Certain foreign nationals are subject to mandatory detention, which means that they cannot be released on bond. These include foreign nationals who were not lawfully admitted into the U.S., who have engaged in activities that threaten national security, or who are classified as arriving aliens. (That term usually refers to foreign nationals who are returning from a trip to another country.) Also, you will be subject to mandatory detention if you have committed certain types of crimes, which include many drug crimes, violent crimes, and theft crimes, and you were released from custody related to any of these crimes after October 10, 1998. Under a U.S. Supreme Court decision in 2019, foreign nationals who have been released after serving a criminal sentence can be subject to mandatory detention even if they were not taken directly from jail or prison into immigration custody. If the judge believes that mandatory detention applies to you, but you disagree, you can argue that mandatory detention does not apply at a “Joseph hearing.”
Going Through a Bond Hearing
A bond hearing is a relatively informal hearing that often happens on the same day as your first Master Calendar hearing. At the outset, the immigration judge will determine whether you are subject to mandatory detention. If you are not, they will review the evidence in the record to determine whether you are eligible for release. Immigration judges have substantial discretion in this matter. They will review the specific facts of each case, focusing on whether you would be likely to flee or pose a danger to public safety or national security.
A foreign national who needs more time to prepare for their bond hearing may ask the judge for a continuance.
You can present evidence to show that you do not pose a flight risk. This may include evidence of owning or renting a home, holding a job in the U.S., having close family members in the U.S., and having a strong argument that you are eligible for immigration relief. For example, you might submit copies of a marriage certificate, birth certificates of children, pay stubs from your employer, and letters from your employer and people in the community. You also might ask family members to attend the hearing to show the strength of your relationship with them. While they probably do not need to testify, their presence can help convince the judge of your ties to the U.S.
The judge may ask the foreign national follow-up questions about their family relationships, their job, or any criminal record. They will consider not only convictions but also arrests. If you believe that your record may pose an obstacle at a bond hearing, you can provide letters from family members and people in the community that explain how you have turned a new leaf after committing the crimes. In addition to showing your good moral character through these letters, you can submit certificates of completion from rehabilitation programs.
After the Bond Hearing
The minimum bond amount is $1,500, but it may be set higher.

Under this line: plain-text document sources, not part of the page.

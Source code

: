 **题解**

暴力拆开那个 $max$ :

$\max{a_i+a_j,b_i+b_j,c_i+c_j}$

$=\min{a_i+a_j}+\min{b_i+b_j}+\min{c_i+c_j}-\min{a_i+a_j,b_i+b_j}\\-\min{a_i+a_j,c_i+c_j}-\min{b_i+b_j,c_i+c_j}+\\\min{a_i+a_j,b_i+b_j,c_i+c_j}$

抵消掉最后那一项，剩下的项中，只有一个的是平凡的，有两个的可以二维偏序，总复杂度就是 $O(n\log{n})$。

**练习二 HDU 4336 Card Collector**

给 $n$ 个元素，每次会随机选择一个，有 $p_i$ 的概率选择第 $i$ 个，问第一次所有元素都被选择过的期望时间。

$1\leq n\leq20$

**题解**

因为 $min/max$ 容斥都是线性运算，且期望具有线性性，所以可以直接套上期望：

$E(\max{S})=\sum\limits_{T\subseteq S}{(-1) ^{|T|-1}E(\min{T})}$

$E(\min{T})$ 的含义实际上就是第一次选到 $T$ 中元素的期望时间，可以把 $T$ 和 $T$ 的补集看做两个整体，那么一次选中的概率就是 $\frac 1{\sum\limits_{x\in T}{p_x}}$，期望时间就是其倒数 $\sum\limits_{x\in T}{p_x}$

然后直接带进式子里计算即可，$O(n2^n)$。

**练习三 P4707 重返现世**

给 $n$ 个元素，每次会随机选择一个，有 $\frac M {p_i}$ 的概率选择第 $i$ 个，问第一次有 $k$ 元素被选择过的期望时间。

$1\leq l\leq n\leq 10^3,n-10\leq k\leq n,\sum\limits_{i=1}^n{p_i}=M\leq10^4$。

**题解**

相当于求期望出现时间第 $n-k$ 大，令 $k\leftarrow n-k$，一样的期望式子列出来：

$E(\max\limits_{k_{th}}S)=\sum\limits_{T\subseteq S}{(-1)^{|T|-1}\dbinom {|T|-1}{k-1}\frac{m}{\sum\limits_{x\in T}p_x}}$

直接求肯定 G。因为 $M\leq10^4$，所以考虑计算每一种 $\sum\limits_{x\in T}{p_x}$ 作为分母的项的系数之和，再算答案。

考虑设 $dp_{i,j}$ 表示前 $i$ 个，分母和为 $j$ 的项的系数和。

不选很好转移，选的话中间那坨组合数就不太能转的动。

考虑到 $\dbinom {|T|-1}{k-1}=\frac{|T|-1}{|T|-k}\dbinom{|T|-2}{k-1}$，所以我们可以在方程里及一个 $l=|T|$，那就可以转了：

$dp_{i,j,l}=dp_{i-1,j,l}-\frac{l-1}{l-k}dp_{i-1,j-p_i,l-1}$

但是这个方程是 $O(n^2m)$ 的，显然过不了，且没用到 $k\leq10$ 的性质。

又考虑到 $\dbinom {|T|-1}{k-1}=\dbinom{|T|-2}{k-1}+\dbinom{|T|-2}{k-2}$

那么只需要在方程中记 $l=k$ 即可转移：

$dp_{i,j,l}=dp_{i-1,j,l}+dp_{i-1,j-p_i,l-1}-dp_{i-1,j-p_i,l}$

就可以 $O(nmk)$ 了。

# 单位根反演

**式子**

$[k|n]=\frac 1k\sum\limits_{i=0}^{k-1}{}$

If the immigration judge determines that you are eligible for release, they will set a bond amount of at least $1,500. The bond may be considerably higher if the judge believes that you are a substantial flight risk or pose a major threat to public safety or national security. Sometimes the government attorney will ask the judge to raise the amount, or your attorney might ask the judge to lower the amount, but the judge has ultimate authority over the decision.
Once the bond amount has been set, the judge will issue a written order and reschedule your next Master Calendar hearing. This will give you up to 30 days to pay the bond so that you can be released from detention. If you cannot get the money, you will remain in custody until your next hearing. If you post the bond, on the other hand, you will be allowed to go home. The government attorney will ask the court to change the venue to the immigration court that is closest to your residence. Your removal proceedings will continue in an immigration court for non-detained foreign nationals.